TASK GOAL:
The reply must consist of the lines from the first line of the records through the line containing "Вы хотите избежать", copied exactly, with every picture omitted.

EXERCISE DATA:
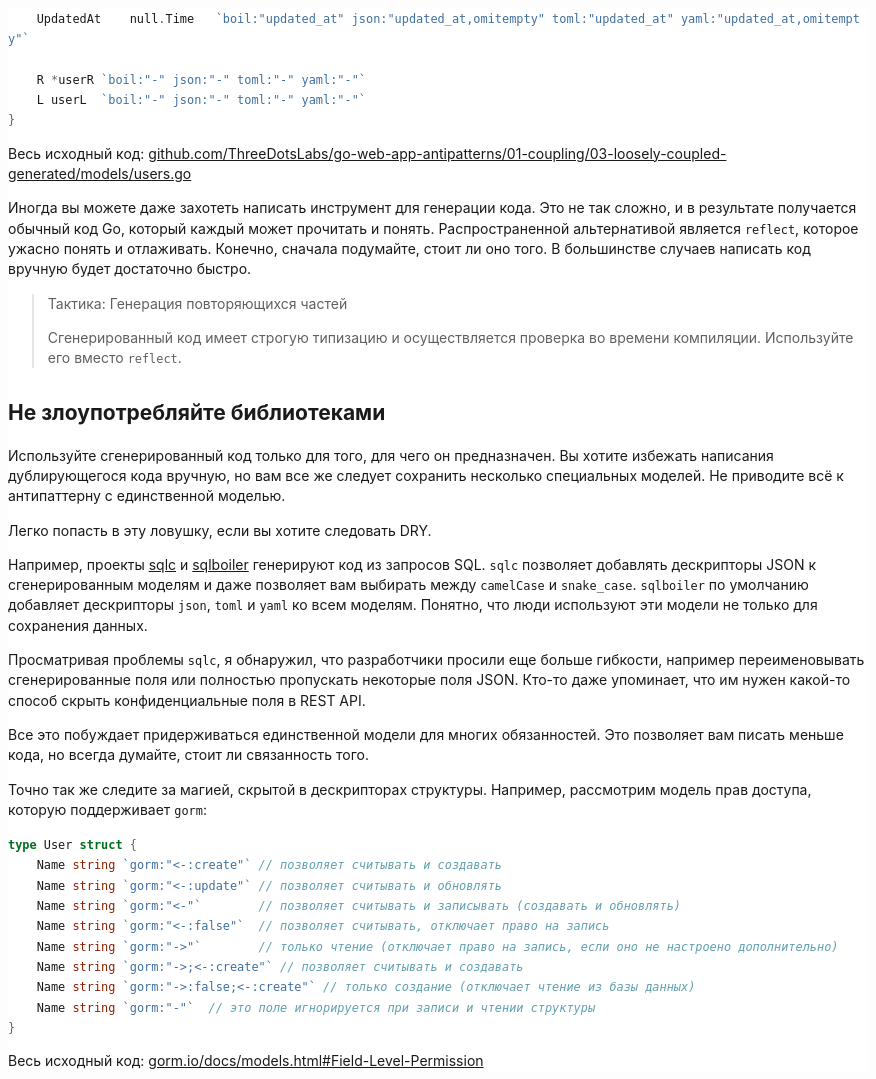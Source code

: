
```go
    UpdatedAt    null.Time   `boil:"updated_at" json:"updated_at,omitempty" toml:"updated_at" yaml:"updated_at,omitempty"`
  
    R *userR `boil:"-" json:"-" toml:"-" yaml:"-"`
    L userL  `boil:"-" json:"-" toml:"-" yaml:"-"`
}
```
Весь исходный код: [github.com/ThreeDotsLabs/go-web-app-antipatterns/01-coupling/03-loosely-coupled-generated/models/users.go](https://github.com/ThreeDotsLabs/go-web-app-antipatterns/blob/ab94d47350756716a7fed42b7ae546c51c11406a/01-coupling/03-loosely-coupled-generated/models/users.go#L26)

Иногда вы можете даже захотеть написать инструмент для генерации кода. Это не
так сложно, и в результате получается обычный код Go, который каждый может 
прочитать и понять. Распространенной альтернативой является `reflect`, которое 
ужасно понять и отлаживать. Конечно, сначала подумайте, стоит ли оно того. 
В большинстве случаев написать код вручную будет достаточно быстро.

> Тактика: Генерация повторяющихся частей
>
> Сгенерированный код имеет строгую типизацию и осуществляется проверка во времени
> компиляции. Используйте его вместо `reflect`.

## Не злоупотребляйте библиотеками

Используйте сгенерированный код только для того, для чего он предназначен. 
Вы хотите избежать написания дублирующегося кода вручную, но вам все же 
следует сохранить несколько специальных моделей. Не приводите всё к антипаттерну
с единственной моделью.

Легко попасть в эту ловушку, если вы хотите следовать DRY.

Например, проекты [sqlc](https://github.com/kyleconroy/sqlc) и [sqlboiler](https://github.com/volatiletech/sqlboiler) 
генерируют код из запросов SQL. `sqlc` позволяет добавлять дескрипторы JSON к сгенерированным 
моделям и даже позволяет вам выбирать между `camelCase` и `snake_case`. 
`sqlboiler` по умолчанию добавляет дескрипторы `json`, `toml` и `yaml` ко всем 
моделям. Понятно, что люди используют эти модели не только для сохранения данных.

Просматривая проблемы `sqlc`, я обнаружил, что разработчики просили еще 
больше гибкости, например переименовывать сгенерированные поля или 
полностью пропускать некоторые поля JSON. Кто-то даже упоминает, что им нужен 
какой-то способ скрыть конфиденциальные поля в REST API.

Все это побуждает придерживаться единственной модели для многих обязанностей. 
Это позволяет вам писать меньше кода, но всегда думайте, стоит ли связанность 
того.

Точно так же следите за магией, скрытой в дескрипторах структуры. Например, 
рассмотрим модель прав доступа, которую поддерживает `gorm`:

```go
type User struct {
	Name string `gorm:"<-:create"` // позволяет считывать и создавать
	Name string `gorm:"<-:update"` // позволяет считывать и обновлять
	Name string `gorm:"<-"`        // позволяет считывать и записывать (создавать и обновлять)
	Name string `gorm:"<-:false"`  // позволяет считывать, отключает право на запись
	Name string `gorm:"->"`        // только чтение (отключает право на запись, если оно не настроено дополнительно)
	Name string `gorm:"->;<-:create"` // позволяет считывать и создавать
	Name string `gorm:"->:false;<-:create"` // только создание (отключает чтение из базы данных)
	Name string `gorm:"-"`  // это поле игнорируется при записи и чтении структуры
}
```
Весь исходный код: [gorm.io/docs/models.html#Field-Level-Permission](https://gorm.io/docs/models.html#Field-Level-Permission)
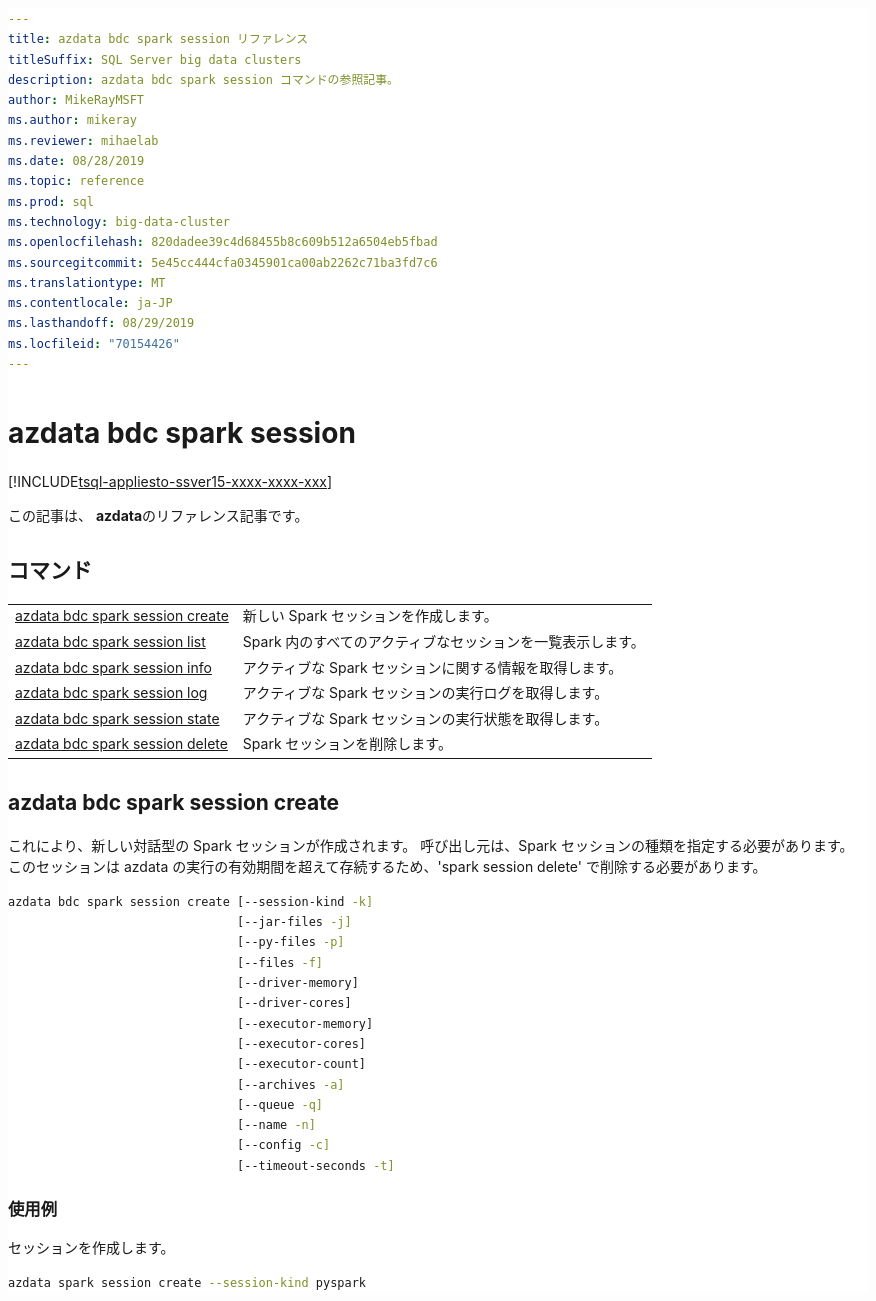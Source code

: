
 ```yaml
---
title: azdata bdc spark session リファレンス
titleSuffix: SQL Server big data clusters
description: azdata bdc spark session コマンドの参照記事。
author: MikeRayMSFT
ms.author: mikeray
ms.reviewer: mihaelab
ms.date: 08/28/2019
ms.topic: reference
ms.prod: sql
ms.technology: big-data-cluster
ms.openlocfilehash: 820dadee39c4d68455b8c609b512a6504eb5fbad
ms.sourcegitcommit: 5e45cc444cfa0345901ca00ab2262c71ba3fd7c6
ms.translationtype: MT
ms.contentlocale: ja-JP
ms.lasthandoff: 08/29/2019
ms.locfileid: "70154426"
---
```

# <a name="azdata-bdc-spark-session"></a>azdata bdc spark session

[!INCLUDE[tsql-appliesto-ssver15-xxxx-xxxx-xxx](../includes/tsql-appliesto-ssver15-xxxx-xxxx-xxx.md)]  

この記事は、 **azdata**のリファレンス記事です。 

## <a name="commands"></a>コマンド
|     |     |
| --- | --- |
[azdata bdc spark session create](#azdata-bdc-spark-session-create) | 新しい Spark セッションを作成します。
[azdata bdc spark session list](#azdata-bdc-spark-session-list) | Spark 内のすべてのアクティブなセッションを一覧表示します。
[azdata bdc spark session info](#azdata-bdc-spark-session-info) | アクティブな Spark セッションに関する情報を取得します。
[azdata bdc spark session log](#azdata-bdc-spark-session-log) | アクティブな Spark セッションの実行ログを取得します。
[azdata bdc spark session state](#azdata-bdc-spark-session-state) | アクティブな Spark セッションの実行状態を取得します。
[azdata bdc spark session delete](#azdata-bdc-spark-session-delete) | Spark セッションを削除します。
## <a name="azdata-bdc-spark-session-create"></a>azdata bdc spark session create
これにより、新しい対話型の Spark セッションが作成されます。 呼び出し元は、Spark セッションの種類を指定する必要があります。 このセッションは azdata の実行の有効期間を超えて存続するため、'spark session delete' で削除する必要があります。
```bash
azdata bdc spark session create [--session-kind -k] 
                                [--jar-files -j]  
                                [--py-files -p]  
                                [--files -f]  
                                [--driver-memory]  
                                [--driver-cores]  
                                [--executor-memory]  
                                [--executor-cores]  
                                [--executor-count]  
                                [--archives -a]  
                                [--queue -q]  
                                [--name -n]  
                                [--config -c]  
                                [--timeout-seconds -t]
```
### <a name="examples"></a>使用例
セッションを作成します。
```bash
azdata spark session create --session-kind pyspark
```
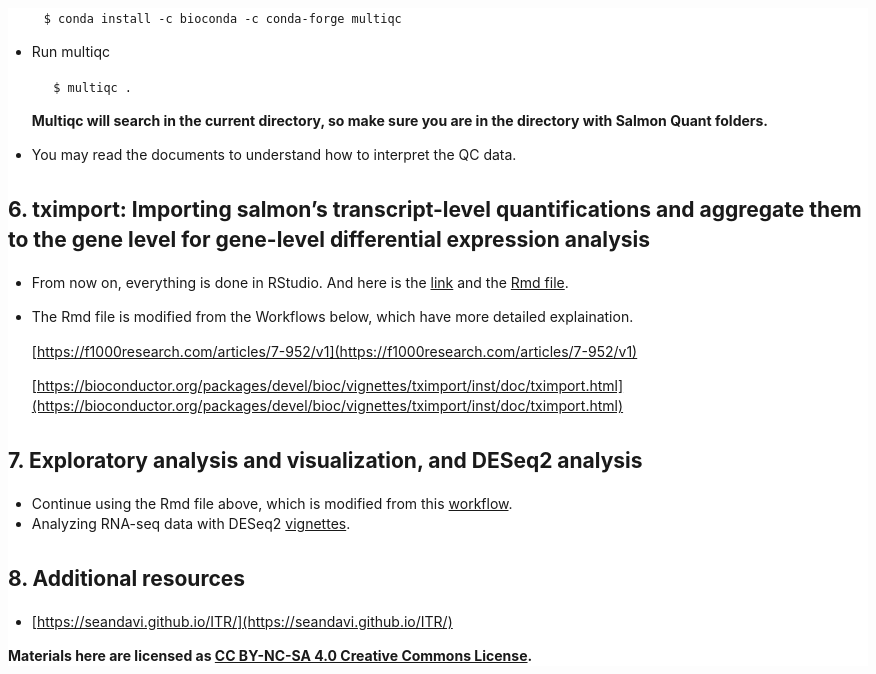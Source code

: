          $ conda install -c bioconda -c conda-forge multiqc
         
* Run multiqc

	     $ multiqc .    
	     
	**Multiqc will search in the current directory, so make sure you are in the directory with Salmon Quant folders.**
* You may read the documents to understand how to interpret the QC data.  
	  
## 6.  tximport: Importing salmon’s transcript-level quantifications and aggregate them to the gene level for gene-level differential expression analysis 
* From now on, everything is done in RStudio. And here is the [link](RNAseq_Bootcamp_GSE55536.html) and the [Rmd file](RNAseq_Bootcamp_GSE55536.Rmd).
* The Rmd file is modified from the Workflows below, which have more detailed explaination.  

	[https://f1000research.com/articles/7-952/v1](https://f1000research.com/articles/7-952/v1)

	[https://bioconductor.org/packages/devel/bioc/vignettes/tximport/inst/doc/tximport.html](https://bioconductor.org/packages/devel/bioc/vignettes/tximport/inst/doc/tximport.html)



## 7. Exploratory analysis and visualization, and DESeq2 analysis

* Continue using the Rmd file above, which is modified from this [workflow](https://www.bioconductor.org/packages/devel/workflows/vignettes/rnaseqGene/inst/doc/rnaseqGene.html).  
* Analyzing RNA-seq data with DESeq2 [vignettes](https://bioconductor.org/packages/release/bioc/vignettes/DESeq2/inst/doc/DESeq2.html#pvaluesNA).      

## 8. Additional resources

* [https://seandavi.github.io/ITR/](https://seandavi.github.io/ITR/)   
		  

**Materials here are licensed as [CC BY-NC-SA 4.0 Creative Commons License](https://creativecommons.org/licenses/by-nc-sa/4.0/).**
	

	
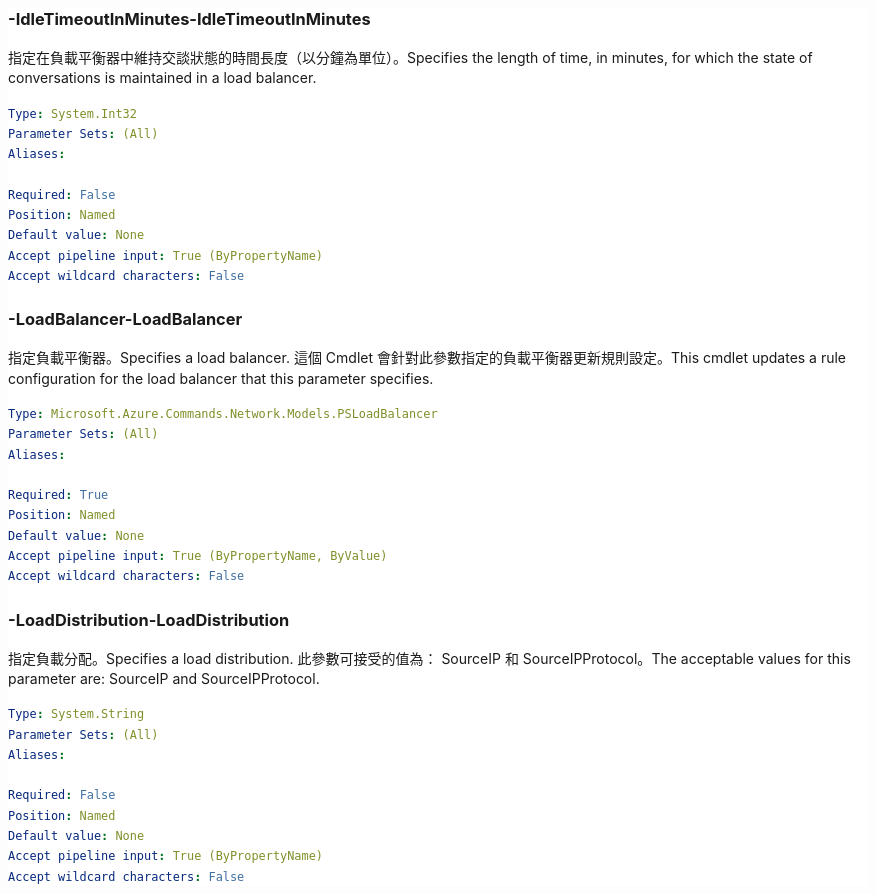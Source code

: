 ### <span data-ttu-id="0f6f7-137">-IdleTimeoutInMinutes</span><span class="sxs-lookup"><span data-stu-id="0f6f7-137">-IdleTimeoutInMinutes</span></span>
<span data-ttu-id="0f6f7-138">指定在負載平衡器中維持交談狀態的時間長度（以分鐘為單位）。</span><span class="sxs-lookup"><span data-stu-id="0f6f7-138">Specifies the length of time, in minutes, for which the state of conversations is maintained in a load balancer.</span></span>

```yaml
Type: System.Int32
Parameter Sets: (All)
Aliases:

Required: False
Position: Named
Default value: None
Accept pipeline input: True (ByPropertyName)
Accept wildcard characters: False
```

### <span data-ttu-id="0f6f7-139">-LoadBalancer</span><span class="sxs-lookup"><span data-stu-id="0f6f7-139">-LoadBalancer</span></span>
<span data-ttu-id="0f6f7-140">指定負載平衡器。</span><span class="sxs-lookup"><span data-stu-id="0f6f7-140">Specifies a load balancer.</span></span>
<span data-ttu-id="0f6f7-141">這個 Cmdlet 會針對此參數指定的負載平衡器更新規則設定。</span><span class="sxs-lookup"><span data-stu-id="0f6f7-141">This cmdlet updates a rule configuration for the load balancer that this parameter specifies.</span></span>

```yaml
Type: Microsoft.Azure.Commands.Network.Models.PSLoadBalancer
Parameter Sets: (All)
Aliases:

Required: True
Position: Named
Default value: None
Accept pipeline input: True (ByPropertyName, ByValue)
Accept wildcard characters: False
```

### <span data-ttu-id="0f6f7-142">-LoadDistribution</span><span class="sxs-lookup"><span data-stu-id="0f6f7-142">-LoadDistribution</span></span>
<span data-ttu-id="0f6f7-143">指定負載分配。</span><span class="sxs-lookup"><span data-stu-id="0f6f7-143">Specifies a load distribution.</span></span>
<span data-ttu-id="0f6f7-144">此參數可接受的值為： SourceIP 和 SourceIPProtocol。</span><span class="sxs-lookup"><span data-stu-id="0f6f7-144">The acceptable values for this parameter are: SourceIP and SourceIPProtocol.</span></span>

```yaml
Type: System.String
Parameter Sets: (All)
Aliases:

Required: False
Position: Named
Default value: None
Accept pipeline input: True (ByPropertyName)
Accept wildcard characters: False
```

WRITTEN REPLY:
Source code

:
```go
    UpdatedAt    null.Time   `boil:"updated_at" json:"updated_at,omitempty" toml:"updated_at" yaml:"updated_at,omitempty"`
  
    R *userR `boil:"-" json:"-" toml:"-" yaml:"-"`
    L userL  `boil:"-" json:"-" toml:"-" yaml:"-"`
}
```
Весь исходный код: [github.com/ThreeDotsLabs/go-web-app-antipatterns/01-coupling/03-loosely-coupled-generated/models/users.go](https://github.com/ThreeDotsLabs/go-web-app-antipatterns/blob/ab94d47350756716a7fed42b7ae546c51c11406a/01-coupling/03-loosely-coupled-generated/models/users.go#L26)

Иногда вы можете даже захотеть написать инструмент для генерации кода. Это не
так сложно, и в результате получается обычный код Go, который каждый может 
прочитать и понять. Распространенной альтернативой является `reflect`, которое 
ужасно понять и отлаживать. Конечно, сначала подумайте, стоит ли оно того. 
В большинстве случаев написать код вручную будет достаточно быстро.

> Тактика: Генерация повторяющихся частей
>
> Сгенерированный код имеет строгую типизацию и осуществляется проверка во времени
> компиляции. Используйте его вместо `reflect`.

## Не злоупотребляйте библиотеками

Используйте сгенерированный код только для того, для чего он предназначен. 
Вы хотите избежать написания дублирующегося кода вручную, но вам все же 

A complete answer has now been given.